**DATASET ENTRIES**:

++++++++

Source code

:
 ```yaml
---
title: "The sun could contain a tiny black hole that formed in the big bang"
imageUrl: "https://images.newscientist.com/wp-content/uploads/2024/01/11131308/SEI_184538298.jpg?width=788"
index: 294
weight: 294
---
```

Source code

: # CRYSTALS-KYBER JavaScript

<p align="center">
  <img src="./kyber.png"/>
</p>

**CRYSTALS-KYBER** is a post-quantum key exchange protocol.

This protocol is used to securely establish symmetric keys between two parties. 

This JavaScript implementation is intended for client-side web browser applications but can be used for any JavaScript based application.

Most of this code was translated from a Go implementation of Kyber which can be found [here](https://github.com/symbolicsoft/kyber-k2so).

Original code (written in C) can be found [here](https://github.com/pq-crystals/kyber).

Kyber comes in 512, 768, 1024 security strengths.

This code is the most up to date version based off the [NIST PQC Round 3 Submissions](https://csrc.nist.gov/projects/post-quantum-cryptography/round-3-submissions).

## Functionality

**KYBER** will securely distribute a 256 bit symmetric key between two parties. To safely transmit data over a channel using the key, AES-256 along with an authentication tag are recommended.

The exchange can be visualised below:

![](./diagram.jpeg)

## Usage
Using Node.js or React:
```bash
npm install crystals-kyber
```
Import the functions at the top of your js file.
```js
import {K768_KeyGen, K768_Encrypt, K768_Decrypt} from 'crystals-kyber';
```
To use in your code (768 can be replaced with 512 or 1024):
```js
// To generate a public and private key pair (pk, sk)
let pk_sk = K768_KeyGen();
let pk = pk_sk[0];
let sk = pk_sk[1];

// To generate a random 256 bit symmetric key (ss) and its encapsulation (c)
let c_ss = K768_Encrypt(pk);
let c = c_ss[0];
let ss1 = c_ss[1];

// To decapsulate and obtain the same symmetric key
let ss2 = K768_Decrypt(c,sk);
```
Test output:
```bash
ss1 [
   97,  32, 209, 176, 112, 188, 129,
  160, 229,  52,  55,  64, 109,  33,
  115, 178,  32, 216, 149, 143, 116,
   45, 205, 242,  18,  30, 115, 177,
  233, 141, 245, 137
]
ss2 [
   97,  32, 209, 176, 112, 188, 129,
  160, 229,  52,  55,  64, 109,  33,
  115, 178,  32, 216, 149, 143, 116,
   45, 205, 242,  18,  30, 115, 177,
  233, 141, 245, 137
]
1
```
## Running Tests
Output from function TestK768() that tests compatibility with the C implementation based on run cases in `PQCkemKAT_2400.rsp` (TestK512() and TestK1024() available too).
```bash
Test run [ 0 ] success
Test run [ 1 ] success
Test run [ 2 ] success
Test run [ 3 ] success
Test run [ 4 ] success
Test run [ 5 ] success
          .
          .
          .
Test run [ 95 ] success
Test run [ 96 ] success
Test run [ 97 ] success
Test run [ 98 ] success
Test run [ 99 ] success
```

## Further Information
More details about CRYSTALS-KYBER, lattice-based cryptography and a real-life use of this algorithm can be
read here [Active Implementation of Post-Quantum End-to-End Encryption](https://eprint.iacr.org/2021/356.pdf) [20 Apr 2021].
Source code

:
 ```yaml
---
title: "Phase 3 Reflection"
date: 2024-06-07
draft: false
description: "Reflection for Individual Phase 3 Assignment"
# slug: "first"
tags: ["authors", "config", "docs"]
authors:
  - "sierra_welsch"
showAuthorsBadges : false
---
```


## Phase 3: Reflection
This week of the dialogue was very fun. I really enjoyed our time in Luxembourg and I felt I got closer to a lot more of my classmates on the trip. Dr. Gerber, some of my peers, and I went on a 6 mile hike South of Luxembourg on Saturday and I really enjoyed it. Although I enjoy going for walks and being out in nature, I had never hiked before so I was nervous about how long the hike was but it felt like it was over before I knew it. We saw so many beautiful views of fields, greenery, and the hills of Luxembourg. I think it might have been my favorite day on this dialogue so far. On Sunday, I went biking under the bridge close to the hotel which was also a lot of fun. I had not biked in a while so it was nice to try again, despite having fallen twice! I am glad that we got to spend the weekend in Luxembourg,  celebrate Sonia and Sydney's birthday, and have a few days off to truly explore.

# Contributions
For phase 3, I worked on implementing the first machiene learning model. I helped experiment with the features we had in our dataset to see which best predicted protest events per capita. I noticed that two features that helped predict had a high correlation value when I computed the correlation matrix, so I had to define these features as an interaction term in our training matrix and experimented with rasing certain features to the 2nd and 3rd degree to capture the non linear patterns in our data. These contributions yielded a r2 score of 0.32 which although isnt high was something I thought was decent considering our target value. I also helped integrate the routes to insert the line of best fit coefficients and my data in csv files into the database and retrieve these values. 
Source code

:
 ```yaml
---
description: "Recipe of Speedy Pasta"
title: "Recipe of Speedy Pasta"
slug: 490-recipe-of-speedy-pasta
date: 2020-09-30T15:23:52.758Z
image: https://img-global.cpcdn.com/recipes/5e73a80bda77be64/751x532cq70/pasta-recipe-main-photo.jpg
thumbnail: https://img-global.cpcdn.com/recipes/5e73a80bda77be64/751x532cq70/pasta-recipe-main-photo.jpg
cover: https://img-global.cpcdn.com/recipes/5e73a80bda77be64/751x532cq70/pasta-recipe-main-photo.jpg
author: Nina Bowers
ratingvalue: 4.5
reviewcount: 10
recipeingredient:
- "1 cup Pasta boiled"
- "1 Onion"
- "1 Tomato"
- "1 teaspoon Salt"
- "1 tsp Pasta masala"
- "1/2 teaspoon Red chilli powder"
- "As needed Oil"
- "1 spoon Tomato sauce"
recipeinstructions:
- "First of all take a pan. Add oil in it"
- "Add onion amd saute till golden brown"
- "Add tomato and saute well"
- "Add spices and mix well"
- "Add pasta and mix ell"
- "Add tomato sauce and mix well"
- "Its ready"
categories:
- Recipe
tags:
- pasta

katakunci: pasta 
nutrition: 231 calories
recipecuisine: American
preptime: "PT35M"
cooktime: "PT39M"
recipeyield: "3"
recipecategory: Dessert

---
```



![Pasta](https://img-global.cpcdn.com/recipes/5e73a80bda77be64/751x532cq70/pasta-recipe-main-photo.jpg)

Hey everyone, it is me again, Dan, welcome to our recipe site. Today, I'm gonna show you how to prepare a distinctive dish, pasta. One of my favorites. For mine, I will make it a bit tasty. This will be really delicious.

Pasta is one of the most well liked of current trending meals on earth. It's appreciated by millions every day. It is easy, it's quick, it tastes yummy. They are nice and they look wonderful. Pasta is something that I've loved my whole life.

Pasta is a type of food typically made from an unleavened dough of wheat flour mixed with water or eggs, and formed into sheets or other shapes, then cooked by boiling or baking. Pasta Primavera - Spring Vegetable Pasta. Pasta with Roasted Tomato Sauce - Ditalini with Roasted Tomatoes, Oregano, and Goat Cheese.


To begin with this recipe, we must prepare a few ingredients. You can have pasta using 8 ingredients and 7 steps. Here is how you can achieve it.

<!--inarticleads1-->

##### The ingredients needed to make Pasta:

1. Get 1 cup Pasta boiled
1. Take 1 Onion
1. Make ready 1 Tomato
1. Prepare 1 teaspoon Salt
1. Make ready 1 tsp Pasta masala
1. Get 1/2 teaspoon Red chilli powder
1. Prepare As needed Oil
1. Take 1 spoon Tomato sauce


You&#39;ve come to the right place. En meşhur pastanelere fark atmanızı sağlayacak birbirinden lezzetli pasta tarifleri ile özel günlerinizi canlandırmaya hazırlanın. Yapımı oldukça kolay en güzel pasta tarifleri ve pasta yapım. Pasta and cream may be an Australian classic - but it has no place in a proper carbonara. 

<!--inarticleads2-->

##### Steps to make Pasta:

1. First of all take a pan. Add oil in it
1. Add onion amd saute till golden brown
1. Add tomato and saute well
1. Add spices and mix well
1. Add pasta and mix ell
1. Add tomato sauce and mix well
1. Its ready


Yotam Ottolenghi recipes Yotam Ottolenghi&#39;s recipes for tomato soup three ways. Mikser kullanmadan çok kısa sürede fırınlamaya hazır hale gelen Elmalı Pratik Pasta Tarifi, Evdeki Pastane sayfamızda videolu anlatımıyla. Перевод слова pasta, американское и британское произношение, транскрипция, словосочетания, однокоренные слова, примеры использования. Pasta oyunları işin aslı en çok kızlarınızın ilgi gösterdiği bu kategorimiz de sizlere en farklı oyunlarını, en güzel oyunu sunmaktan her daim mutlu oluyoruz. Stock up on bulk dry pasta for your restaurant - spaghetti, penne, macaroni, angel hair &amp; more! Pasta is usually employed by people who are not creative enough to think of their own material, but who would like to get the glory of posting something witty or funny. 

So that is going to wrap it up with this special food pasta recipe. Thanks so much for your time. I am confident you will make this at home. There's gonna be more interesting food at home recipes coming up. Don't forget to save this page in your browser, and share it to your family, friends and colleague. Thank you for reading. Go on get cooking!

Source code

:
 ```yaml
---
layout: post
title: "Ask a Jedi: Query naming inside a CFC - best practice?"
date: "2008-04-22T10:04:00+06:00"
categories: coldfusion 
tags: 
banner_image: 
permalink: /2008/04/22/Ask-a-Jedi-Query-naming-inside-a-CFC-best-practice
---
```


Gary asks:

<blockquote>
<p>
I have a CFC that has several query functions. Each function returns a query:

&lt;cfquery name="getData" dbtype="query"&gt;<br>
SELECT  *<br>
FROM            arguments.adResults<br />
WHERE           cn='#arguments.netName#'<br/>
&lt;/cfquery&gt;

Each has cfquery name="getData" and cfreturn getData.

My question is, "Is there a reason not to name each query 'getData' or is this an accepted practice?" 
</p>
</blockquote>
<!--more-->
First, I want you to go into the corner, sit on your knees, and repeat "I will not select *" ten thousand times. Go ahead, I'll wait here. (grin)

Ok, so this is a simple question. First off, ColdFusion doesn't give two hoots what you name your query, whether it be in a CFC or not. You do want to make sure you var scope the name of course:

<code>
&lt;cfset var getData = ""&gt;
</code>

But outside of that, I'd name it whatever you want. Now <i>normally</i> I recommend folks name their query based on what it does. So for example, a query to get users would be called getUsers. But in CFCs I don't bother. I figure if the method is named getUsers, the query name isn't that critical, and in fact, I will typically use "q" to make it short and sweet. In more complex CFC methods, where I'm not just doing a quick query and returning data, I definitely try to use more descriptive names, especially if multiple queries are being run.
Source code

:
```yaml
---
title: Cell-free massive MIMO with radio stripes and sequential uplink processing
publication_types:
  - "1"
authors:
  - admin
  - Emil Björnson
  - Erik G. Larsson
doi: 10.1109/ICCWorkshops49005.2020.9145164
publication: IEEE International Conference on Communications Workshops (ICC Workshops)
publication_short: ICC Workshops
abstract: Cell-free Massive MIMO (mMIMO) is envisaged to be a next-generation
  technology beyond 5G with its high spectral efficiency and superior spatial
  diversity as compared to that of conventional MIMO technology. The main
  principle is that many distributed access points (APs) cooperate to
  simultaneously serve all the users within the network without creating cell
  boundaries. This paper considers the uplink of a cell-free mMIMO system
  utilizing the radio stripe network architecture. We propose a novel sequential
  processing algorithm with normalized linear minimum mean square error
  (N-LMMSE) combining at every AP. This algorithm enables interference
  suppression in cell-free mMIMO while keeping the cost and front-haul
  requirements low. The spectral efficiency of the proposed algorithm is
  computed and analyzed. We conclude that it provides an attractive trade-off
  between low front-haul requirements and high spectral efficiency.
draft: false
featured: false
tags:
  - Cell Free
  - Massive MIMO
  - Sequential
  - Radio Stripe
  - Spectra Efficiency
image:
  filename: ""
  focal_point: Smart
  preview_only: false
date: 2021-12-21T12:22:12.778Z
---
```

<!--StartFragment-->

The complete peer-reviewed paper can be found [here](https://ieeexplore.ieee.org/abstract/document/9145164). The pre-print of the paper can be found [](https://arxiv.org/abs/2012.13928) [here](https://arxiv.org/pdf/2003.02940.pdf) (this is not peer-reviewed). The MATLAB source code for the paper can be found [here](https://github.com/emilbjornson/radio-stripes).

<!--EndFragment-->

++++++++

**PROBLEM DESCRIPTION**: Above are the entries. Output exactly the lines beginning with the line that has "1. First of all take a pan. Add oil in it" and ending with the line that has "First, I want".

**WRITTEN ANSWER**:
1. First of all take a pan. Add oil in it
1. Add onion amd saute till golden brown
1. Add tomato and saute well
1. Add spices and mix well
1. Add pasta and mix ell
1. Add tomato sauce and mix well
1. Its ready


Yotam Ottolenghi recipes Yotam Ottolenghi&#39;s recipes for tomato soup three ways. Mikser kullanmadan çok kısa sürede fırınlamaya hazır hale gelen Elmalı Pratik Pasta Tarifi, Evdeki Pastane sayfamızda videolu anlatımıyla. Перевод слова pasta, американское и британское произношение, транскрипция, словосочетания, однокоренные слова, примеры использования. Pasta oyunları işin aslı en çok kızlarınızın ilgi gösterdiği bu kategorimiz de sizlere en farklı oyunlarını, en güzel oyunu sunmaktan her daim mutlu oluyoruz. Stock up on bulk dry pasta for your restaurant - spaghetti, penne, macaroni, angel hair &amp; more! Pasta is usually employed by people who are not creative enough to think of their own material, but who would like to get the glory of posting something witty or funny. 

So that is going to wrap it up with this special food pasta recipe. Thanks so much for your time. I am confident you will make this at home. There's gonna be more interesting food at home recipes coming up. Don't forget to save this page in your browser, and share it to your family, friends and colleague. Thank you for reading. Go on get cooking!

Source code

:
 ```yaml
---
layout: post
title: "Ask a Jedi: Query naming inside a CFC - best practice?"
date: "2008-04-22T10:04:00+06:00"
categories: coldfusion 
tags: 
banner_image: 
permalink: /2008/04/22/Ask-a-Jedi-Query-naming-inside-a-CFC-best-practice
---
```


Gary asks:

<blockquote>
<p>
I have a CFC that has several query functions. Each function returns a query:

&lt;cfquery name="getData" dbtype="query"&gt;<br>
SELECT  *<br>
FROM            arguments.adResults<br />
WHERE           cn='#arguments.netName#'<br/>
&lt;/cfquery&gt;

Each has cfquery name="getData" and cfreturn getData.

My question is, "Is there a reason not to name each query 'getData' or is this an accepted practice?" 
</p>
</blockquote>
<!--more-->
First, I want you to go into the corner, sit on your knees, and repeat "I will not select *" ten thousand times. Go ahead, I'll wait here. (grin)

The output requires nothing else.